Data records:
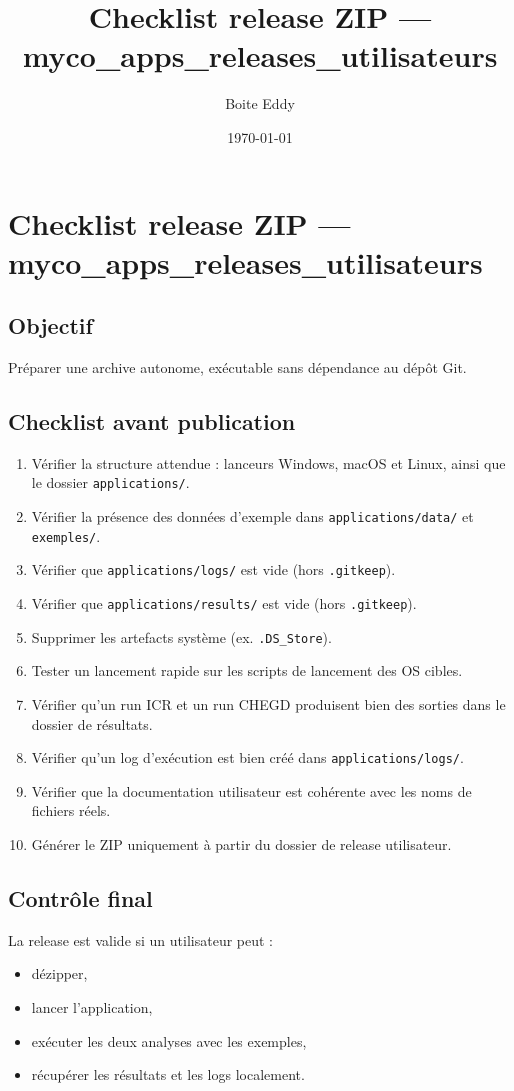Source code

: \documentclass[11pt,a4paper]{article}
\title{Checklist release ZIP --- myco\_apps\_releases\_utilisateurs}
\author{Boite Eddy}
\date{\today}
\begin{document}
\maketitle
\section{Checklist release ZIP --- myco\_apps\_releases\_utilisateurs}

\subsection{Objectif}

Préparer une archive autonome, exécutable sans dépendance au dépôt Git.

\subsection{Checklist avant publication}

\begin{enumerate}
\item Vérifier la structure attendue : lanceurs Windows, macOS et Linux, ainsi que le dossier \texttt{applications/}.
\item Vérifier la présence des données d'exemple dans \texttt{applications/data/} et \texttt{exemples/}.
\item Vérifier que \texttt{applications/logs/} est vide (hors \texttt{.gitkeep}).
\item Vérifier que \texttt{applications/results/} est vide (hors \texttt{.gitkeep}).
\item Supprimer les artefacts système (ex. \texttt{.DS\_Store}).
\item Tester un lancement rapide sur les scripts de lancement des OS cibles.
\item Vérifier qu'un run ICR et un run CHEGD produisent bien des sorties dans le dossier de résultats.
\item Vérifier qu'un log d'exécution est bien créé dans \texttt{applications/logs/}.
\item Vérifier que la documentation utilisateur est cohérente avec les noms de fichiers réels.
\item Générer le ZIP uniquement à partir du dossier de release utilisateur.
\end{enumerate}

\subsection{Contrôle final}

La release est valide si un utilisateur peut :
\begin{itemize}
\item dézipper,
\item lancer l'application,
\item exécuter les deux analyses avec les exemples,
\item récupérer les résultats et les logs localement.
\end{itemize}
\end{document}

Exercise brief:
A single number is expected here: the count of lines in the material above with "avec" in them.

Response to the exercise:
2